WHAT IS EXPECTED
What are the lines from the top of the entries through the one with "data is available?"? Write them out exactly, with no pictures.

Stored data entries
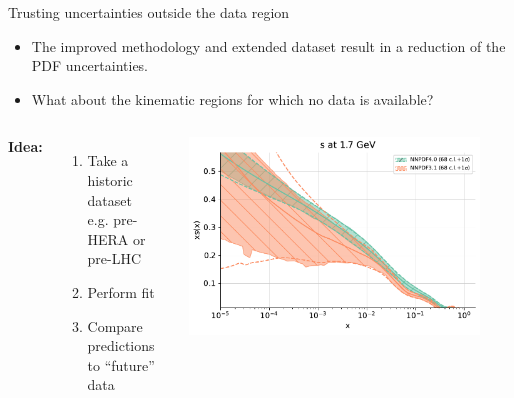 \documentclass[aspectratio=169,10pt]{beamer}
\begin{document}
\begin{frame}{Trusting uncertainties outside the data region}

\begin{itemize}
        \item The improved methodology and extended dataset result in a reduction of the PDF uncertainties.
        \item What about the kinematic regions for which no data is available?
\end{itemize}

\begin{columns}
    \textbf{Idea:}
    \begin{enumerate}
    \item Take a historic dataset \\ e.g. pre-HERA or pre-LHC
    \item Perform fit
    \item Compare predictions to ``future'' data
    \end{enumerate}

     \includegraphics[width=0.9\textwidth]{future_test/NNPDF31_vs_NNPDF40}
\end{columns}
\end{frame}
\end{document}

ANSWER BOX
 \documentclass[aspectratio=169,10pt]{beamer}
\begin{document}
\begin{frame}{Trusting uncertainties outside the data region}

\begin{itemize}
        \item The improved methodology and extended dataset result in a reduction of the PDF uncertainties.
        \item What about the kinematic regions for which no data is available?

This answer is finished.